(Beginning of Supplied entries)
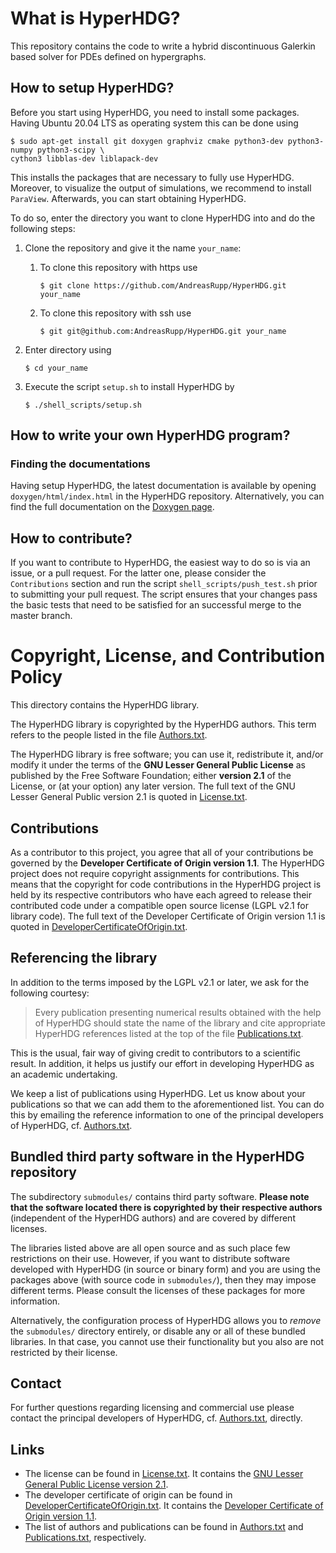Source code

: # What is HyperHDG?

This repository contains the code to write a hybrid discontinuous Galerkin based solver for PDEs
defined on hypergraphs. 


## How to setup HyperHDG?

Before you start using HyperHDG, you need to install some packages. Having Ubuntu 20.04 LTS as
operating system this can be done using

    $ sudo apt-get install git doxygen graphviz cmake python3-dev python3-numpy python3-scipy \
    cython3 libblas-dev liblapack-dev

This installs the packages that are necessary to fully use HyperHDG. Moreover, to visualize the
output of simulations, we recommend to install `ParaView`. Afterwards, you can start obtaining
HyperHDG.

To do so, enter the directory you want to clone HyperHDG into and do the following steps:

1. Clone the repository and give it the name `your_name`:

   1. To clone this repository with https use

          $ git clone https://github.com/AndreasRupp/HyperHDG.git your_name

   2. To clone this repository with ssh use

          $ git git@github.com:AndreasRupp/HyperHDG.git your_name

2. Enter directory using

       $ cd your_name

3. Execute the script `setup.sh` to install HyperHDG by

       $ ./shell_scripts/setup.sh


## How to write your own HyperHDG program?


### Finding the documentations

Having setup HyperHDG, the latest documentation is available by opening `doxygen/html/index.html` in
the HyperHDG repository. Alternatively, you can find the full documentation on the [Doxygen page](
https://andreasrupp.github.io/HyperHDG/).


## How to contribute?

If you want to contribute to HyperHDG, the easiest way to do so is via an issue, or a pull request.
For the latter one, please consider the `Contributions` section and run the script
`shell_scripts/push_test.sh` prior to submitting your pull request. The script ensures that your
changes pass the basic tests that need to be satisfied for an successful merge to the master branch. 


# Copyright, License, and Contribution Policy

This directory contains the HyperHDG library.

The HyperHDG library is copyrighted by the HyperHDG authors. This term refers to the people listed
in the file [Authors.txt](Authors.txt).

The HyperHDG library is free software; you can use it, redistribute it, and/or modify it under the 
terms of the <b>GNU Lesser General Public License</b> as published by the Free Software Foundation; 
either <b>version 2.1</b> of the License, or (at your option) any later version. The full text of
the GNU Lesser General Public version 2.1 is quoted in [License.txt](License.txt).


## Contributions

As a contributor to this project, you agree that all of your contributions be governed by the
<b>Developer Certificate of Origin version 1.1</b>. The HyperHDG project does not require copyright
assignments for contributions. This means that the copyright for code contributions in the HyperHDG
project is held by its respective contributors who have each agreed to release their contributed
code under a compatible open source license (LGPL v2.1 for library code). The full text of the 
Developer Certificate of Origin version 1.1 is quoted in [DeveloperCertificateOfOrigin.txt](
DeveloperCertificateOfOrigin.txt).


## Referencing the library

In addition to the terms imposed by the LGPL v2.1 or later, we ask for the following courtesy:

> Every publication presenting numerical results obtained with the help of HyperHDG should state the
> name of the library and cite appropriate HyperHDG references listed at the top of the file
> [Publications.txt](Publications.txt).

This is the usual, fair way of giving credit to contributors to a scientific result. In addition, it
helps us justify our effort in developing HyperHDG as an academic undertaking.

We keep a list of publications using HyperHDG. Let us know about your publications so that we can 
add them to the aforementioned list. You can do this by emailing the reference information to one of
the principal developers of HyperHDG, cf. [Authors.txt](Authors.txt).


## Bundled third party software in the HyperHDG repository

The subdirectory `submodules/` contains third party software. <b>Please note that the software
located there is copyrighted by their respective authors</b> (independent of the HyperHDG authors)
and are covered by different licenses.

The libraries listed above are all open source and as such place few restrictions on their use.
However, if you want to distribute software developed with HyperHDG (in source or binary form) and
you are using the packages above (with source code in `submodules/`), then they may impose
different terms. Please consult the licenses of these packages for more information.

Alternatively, the configuration process of HyperHDG allows you to <i>remove</i> the `submodules/`
directory entirely, or disable any or all of these bundled libraries. In that case, you cannot use
their functionality but you also are not restricted by their license.


## Contact

For further questions regarding licensing and commercial use please contact the principal developers
of HyperHDG, cf. [Authors.txt](Authors.txt), directly.


## Links

- The license can be found in [License.txt](License.txt). It contains the [GNU Lesser General Public
License version 2.1](https://www.gnu.org/licenses/old-licenses/lgpl-2.1.en.html).
- The developer certificate of origin can be found in 
[DeveloperCertificateOfOrigin.txt](DeveloperCertificateOfOrigin.txt). It contains the [Developer 
Certificate of Origin version 1.1](https://developercertificate.org/).
- The list of authors and publications can be found in [Authors.txt](Authors.txt) and 
[Publications.txt](Publications.txt), respectively.
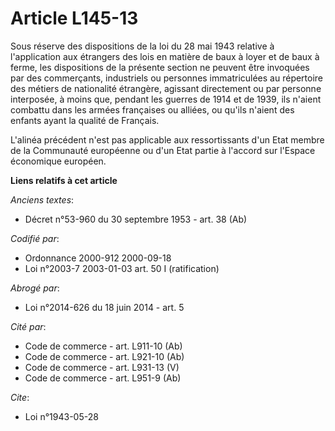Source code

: # Article L145-13

Sous réserve des dispositions de la loi du 28 mai 1943 relative à l'application aux étrangers des lois en matière de baux à
loyer et de baux à ferme, les dispositions de la présente section ne peuvent être invoquées par des commerçants, industriels
ou personnes immatriculées au répertoire des métiers de nationalité étrangère, agissant directement ou par personne
interposée, à moins que, pendant les guerres de 1914 et de 1939, ils n'aient combattu dans les armées françaises ou alliées,
ou qu'ils n'aient des enfants ayant la qualité de Français.

L'alinéa précédent n'est pas applicable aux ressortissants d'un Etat membre de la Communauté européenne ou d'un Etat partie à
l'accord sur l'Espace économique européen.

**Liens relatifs à cet article**

_Anciens textes_:

  - Décret n°53-960 du 30 septembre 1953 - art. 38 (Ab)

_Codifié par_:

  - Ordonnance 2000-912 2000-09-18
  - Loi n°2003-7 2003-01-03 art. 50 I (ratification)

_Abrogé par_:

  - Loi n°2014-626 du 18 juin 2014 - art. 5

_Cité par_:

  - Code de commerce - art. L911-10 (Ab)
  - Code de commerce - art. L921-10 (Ab)
  - Code de commerce - art. L931-13 (V)
  - Code de commerce - art. L951-9 (Ab)

_Cite_:

  - Loi n°1943-05-28
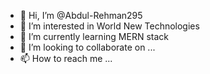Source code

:- 👋 Hi, I’m @Abdul-Rehman295
- 👀 I’m interested in World New Technologies
- 🌱 I’m currently learning MERN stack
- 💞️ I’m looking to collaborate on ...
- 📫 How to reach me ...

<!---
Abdul-Rehman295/Abdul-Rehman295 is a ✨ special ✨ repository because its `README.md` (this file) appears on your GitHub profile.
You can click the Preview link to take a look at your changes.
--->
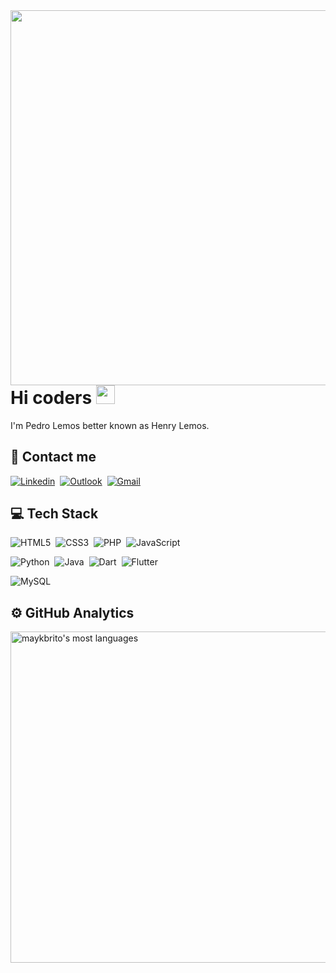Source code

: <img align="right" height="600em" src="https://raw.githubusercontent.com/gist/henry-coder/e93e0a63891fa459796fa34248074de3/raw/2e5be62894b6c9bb93e1ffda84e30e3bfc018067/githubcard.svg"/>

<h1 align="left"> Hi coders <img src="https://raw.githubusercontent.com/kaueMarques/kaueMarques/master/hi.gif" width="30px"></h1>

<p align="left">I'm Pedro Lemos better known as Henry Lemos.</p>

## 📩 Contact me

[![Linkedin](https://img.shields.io/badge/LinkedIn-0077B5?style=for-the-badge&logo=linkedin&logoColor=white)](https://www.linkedin.com/in/henry-lemos/)&nbsp;
[![Outlook](https://img.shields.io/badge/Microsoft_Outlook-0078D4?style=for-the-badge&logo=microsoft-outlook&logoColor=white)](mailto:henry-lemos@hotmail.com.br)&nbsp;
[![Gmail](https://img.shields.io/badge/Gmail-D14836?style=for-the-badge&logo=gmail&logoColor=white)](mailto:phpl2504@gmail.com)&nbsp;


## 💻 Tech Stack

![HTML5](https://img.shields.io/badge/HTML5-E34F26?style=for-the-badge&logo=html5&logoColor=white)&nbsp;
![CSS3](https://img.shields.io/badge/CSS3-1572B6?style=for-the-badge&logo=css3&logoColor=white)&nbsp;
![PHP](https://img.shields.io/badge/PHP-777BB4?style=for-the-badge&logo=php&logoColor=white)&nbsp;
![JavaScript](https://img.shields.io/badge/JavaScript-F7DF1E?style=for-the-badge&logo=javascript&logoColor=black)&nbsp;

![Python](https://img.shields.io/badge/Python-14354C?style=for-the-badge&logo=python&logoColor=white)&nbsp;
![Java](https://img.shields.io/badge/Java-ED8B00?style=for-the-badge&logo=java&logoColor=white)&nbsp;
![Dart](https://img.shields.io/badge/Dart-0175C2?style=for-the-badge&logo=dart&logoColor=white)&nbsp;
![Flutter](https://img.shields.io/badge/Flutter-02569B?style=for-the-badge&logo=flutter&logoColor=white)&nbsp;

![MySQL](https://img.shields.io/badge/MySQL-00000F?style=for-the-badge&logo=mysql&logoColor=white)&nbsp;

## ⚙️ GitHub Analytics

<p align="left">
<img width="530em" src="https://github-readme-stats.vercel.app/api/top-langs/?username=henry-coder&layout=compact&theme=vision-friendly-dark" alt="maykbrito's most languages"/>
</p>
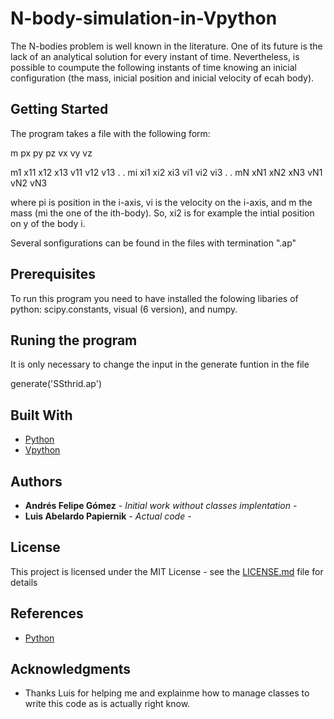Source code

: # N-body-simulation-in-Vpython

The N-bodies problem is well known in the literature. One of its future is the lack of an analytical solution for every instant of time. Nevertheless, is possible to coumpute the following instants of time knowing an inicial configuration (the mass, inicial position and inicial velocity of ecah body).

## Getting Started 

The program takes a file with the following form: 

m px   py  pz  vx  vy  vz

m1 x11 x12 x13 v11 v12 v13
.
.
mi xi1 xi2 xi3 vi1 vi2 vi3
.
.
mN xN1 xN2 xN3 vN1 vN2 vN3


where pi is position in the i-axis, vi is the velocity on the i-axis, and m the mass (mi the one of the ith-body). So, xi2 is for example the intial position on y of the body i.   

Several sonfigurations can be found in the files with termination ".ap"


## Prerequisites

To run this program you need to have installed the folowing libaries of python: scipy.constants, visual (6 version), and numpy.

## Runing the program 

It is only necessary to change the input in the generate funtion in the file  

generate('SSthrid.ap')


## Built With

* [Python](https://www.python.org/) 
* [Vpython](https://www.python.org/) 

## Authors

* **Andrés Felipe Gómez** - *Initial work without classes implentation* -
* **Luis Abelardo Papiernik** - *Actual code* -

## License

This project is licensed under the MIT License - see the [LICENSE.md](LICENSE.md) file for details

## References

* [Python](https://www.python.org/) 

## Acknowledgments

* Thanks Luis for helping me and explainme how to manage classes to write this code as is actually right know. 

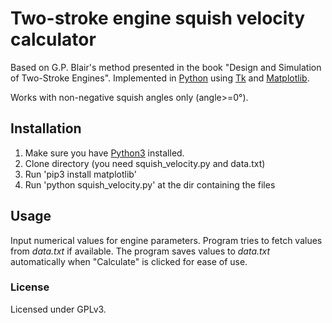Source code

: # Two-stroke engine squish velocity calculator

Based on G.P. Blair's method presented in the book "Design and Simulation of Two-Stroke Engines".
Implemented in [Python](https://www.python.org/) using [Tk](https://docs.python.org/3/library/tk.html) and [Matplotlib](http://matplotlib.org/).

Works with non-negative squish angles only (angle>=0°).

## Installation
1. Make sure you have [Python3](https://www.python.org/downloads/) installed.
2. Clone directory (you need squish_velocity.py and data.txt)
3. Run 'pip3 install matplotlib'
4. Run 'python squish_velocity.py' at the dir containing the files

## Usage
Input numerical values for engine parameters. Program tries to fetch values from *data.txt* if available.
The program saves values to *data.txt* automatically when "Calculate" is clicked for ease of use.

### License
Licensed under GPLv3.
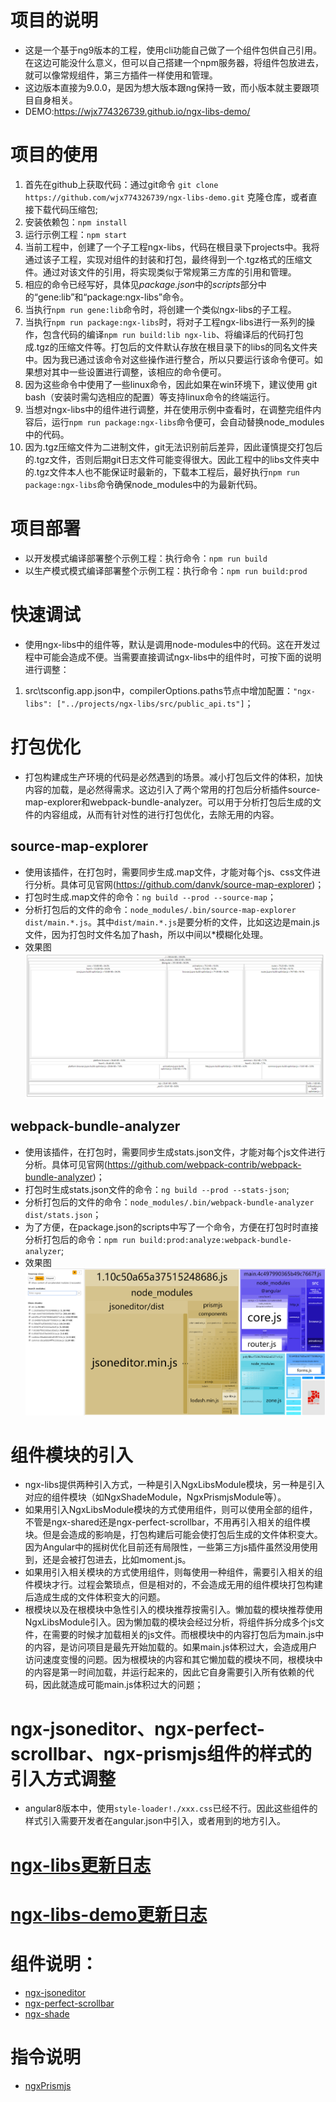 # 项目的说明
- 这是一个基于ng9版本的工程，使用cli功能自己做了一个组件包供自己引用。在这边可能没什么意义，但可以自己搭建一个npm服务器，将组件包放进去，就可以像常规组件，第三方插件一样使用和管理。
- 这边版本直接为9.0.0，是因为想大版本跟ng保持一致，而小版本就主要跟项目自身相关。
- DEMO:https://wjx774326739.github.io/ngx-libs-demo/

# 项目的使用
1. 首先在github上获取代码：通过git命令 `git clone https://github.com/wjx774326739/ngx-libs-demo.git` 克隆仓库，或者直接下载代码压缩包;
2. 安装依赖包：`npm install `
3. 运行示例工程：`npm start`
4. 当前工程中，创建了一个子工程ngx-libs，代码在根目录下projects中。我将通过该子工程，实现对组件的封装和打包，最终得到一个.tgz格式的压缩文件。通过对该文件的引用，将实现类似于常规第三方库的引用和管理。
5. 相应的命令已经写好，具体见*package.json*中的*scripts*部分中的“gene:lib”和“package:ngx-libs”命令。
6. 当执行` npm run gene:lib `命令时，将创建一个类似ngx-libs的子工程。
7. 当执行` npm run package:ngx-libs `时，将对子工程ngx-libs进行一系列的操作，包含代码的编译` npm run build:lib ngx-lib `、将编译后的代码打包成.tgz的压缩文件等。打包后的文件默认存放在根目录下的libs的同名文件夹中。因为我已通过该命令对这些操作进行整合，所以只要运行该命令便可。如果想对其中一些设置进行调整，该相应的命令便可。
8. 因为这些命令中使用了一些linux命令，因此如果在win环境下，建议使用 git bash（安装时需勾选相应的配置）等支持linux命令的终端运行。
9. 当想对ngx-libs中的组件进行调整，并在使用示例中查看时，在调整完组件内容后，运行` npm run package:ngx-libs `命令便可，会自动替换node_modules中的代码。
10. 因为.tgz压缩文件为二进制文件，git无法识别前后差异，因此谨慎提交打包后的.tgz文件，否则后期git日志文件可能变得很大。因此工程中的libs文件夹中的.tgz文件本人也不能保证时最新的，下载本工程后，最好执行` npm run package:ngx-libs `命令确保node_modules中的为最新代码。

# 项目部署
- 以开发模式编译部署整个示例工程：执行命令：`npm run build`
- 以生产模式模式编译部署整个示例工程：执行命令：`npm run build:prod`

# 快速调试
- 使用ngx-libs中的组件等，默认是调用node-modules中的代码。这在开发过程中可能会造成不便。当需要直接调试ngx-libs中的组件时，可按下面的说明进行调整：
1. src\tsconfig.app.json中，compilerOptions.paths节点中增加配置：` "ngx-libs": ["../projects/ngx-libs/src/public_api.ts"] `；

# 打包优化
- 打包构建成生产环境的代码是必然遇到的场景。减小打包后文件的体积，加快内容的加载，是必然得需求。这边引入了两个常用的打包后分析插件source-map-explorer和webpack-bundle-analyzer。可以用于分析打包后生成的文件的内容组成，从而有针对性的进行打包优化，去除无用的内容。
## source-map-explorer
- 使用该插件，在打包时，需要同步生成.map文件，才能对每个js、css文件进行分析。具体可见官网(https://github.com/danvk/source-map-explorer)；
- 打包时生成.map文件的命令：`ng build --prod --source-map`；
- 分析打包后的文件的命令：`node_modules/.bin/source-map-explorer dist/main.*.js`。其中`dist/main.*.js`是要分析的文件，比如这边是main.js文件，因为打包时文件名加了hash，所以中间以*模糊化处理。
- 效果图
![Image text](src/assets/analyze/source-map-explorer/source-map-explorer.png)
## webpack-bundle-analyzer
- 使用该插件，在打包时，需要同步生成stats.json文件，才能对每个js文件进行分析。具体可见官网(https://github.com/webpack-contrib/webpack-bundle-analyzer)；
- 打包时生成stats.json文件的命令：`ng build --prod --stats-json`;
- 分析打包后的文件的命令：`node_modules/.bin/webpack-bundle-analyzer dist/stats.json`；
- 为了方便，在package.json的scripts中写了一个命令，方便在打包时时直接分析打包后的命令：`npm run build:prod:analyze:webpack-bundle-analyzer`;
- 效果图
![Image text](src/assets/analyze/webpack-bundle-analyzer/webpack-bundle-analyzer.png)

# 组件模块的引入
- ngx-libs提供两种引入方式，一种是引入NgxLibsModule模块，另一种是引入对应的组件模块（如NgxShadeModule，NgxPrismjsModule等）。
- 如果用引入NgxLibsModule模块的方式使用组件，则可以使用全部的组件，不管是ngx-shared还是ngx-perfect-scrollbar，不用再引入相关的组件模块。但是会造成的影响是，打包构建后可能会使打包后生成的文件体积变大。因为Angular中的摇树优化目前还有局限性，一些第三方js插件虽然没用使用到，还是会被打包进去，比如moment.js。
- 如果用引入相关模块的方式使用组件，则每使用一种组件，需要引入相关的组件模块才行。过程会繁琐点，但是相对的，不会造成无用的组件模块打包构建后造成生成的文件体积变大的问题。
- 根模块以及在根模块中急性引入的模块推荐按需引入。懒加载的模块推荐使用NgxLibsModule引入。因为懒加载的模块会经过分析，将组件拆分成多个js文件，在需要的时候才加载相关的js文件。而根模块中的内容打包后为main.js中的内容，是访问项目是最先开始加载的。如果main.js体积过大，会造成用户访问速度变慢的问题。因为根模块的内容和其它懒加载的模块不同，根模块中的内容是第一时间加载，并运行起来的，因此它自身需要引入所有依赖的代码，因此就造成可能main.js体积过大的问题；

# ngx-jsoneditor、ngx-perfect-scrollbar、ngx-prismjs组件的样式的引入方式调整
- angular8版本中，使用`style-loader!./xxx.css`已经不行。因此这些组件的样式引入需要开发者在angular.json中引入，或者用到的地方引入。

# [ngx-libs更新日志](/projects/ngx-libs/changelog.md)

# [ngx-libs-demo更新日志](/src/changelog.md)

# 组件说明：
- [ngx-jsoneditor](/src/app/modules/jsoneditor-demo/readme.md)
- [ngx-perfect-scrollbar](/src/app/modules/perfect-scrollbar-demo/readme.md)
- [ngx-shade](/src/app/modules/shade-demo/readme.md)

# 指令说明
- [ngxPrismjs](/src/app/modules/prismjs-demo/readme.md)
(End of Supplied entries)
- [What is needed]: Looking at the data above, return every line from the one with "helps us justify" down to the one with "directory entirely, or", exactly and inclusively.

- [Result]:
helps us justify our effort in developing HyperHDG as an academic undertaking.

We keep a list of publications using HyperHDG. Let us know about your publications so that we can 
add them to the aforementioned list. You can do this by emailing the reference information to one of
the principal developers of HyperHDG, cf. [Authors.txt](Authors.txt).


## Bundled third party software in the HyperHDG repository

The subdirectory `submodules/` contains third party software. <b>Please note that the software
located there is copyrighted by their respective authors</b> (independent of the HyperHDG authors)
and are covered by different licenses.

The libraries listed above are all open source and as such place few restrictions on their use.
However, if you want to distribute software developed with HyperHDG (in source or binary form) and
you are using the packages above (with source code in `submodules/`), then they may impose
different terms. Please consult the licenses of these packages for more information.

Alternatively, the configuration process of HyperHDG allows you to <i>remove</i> the `submodules/`
directory entirely, or disable any or all of these bundled libraries. In that case, you cannot use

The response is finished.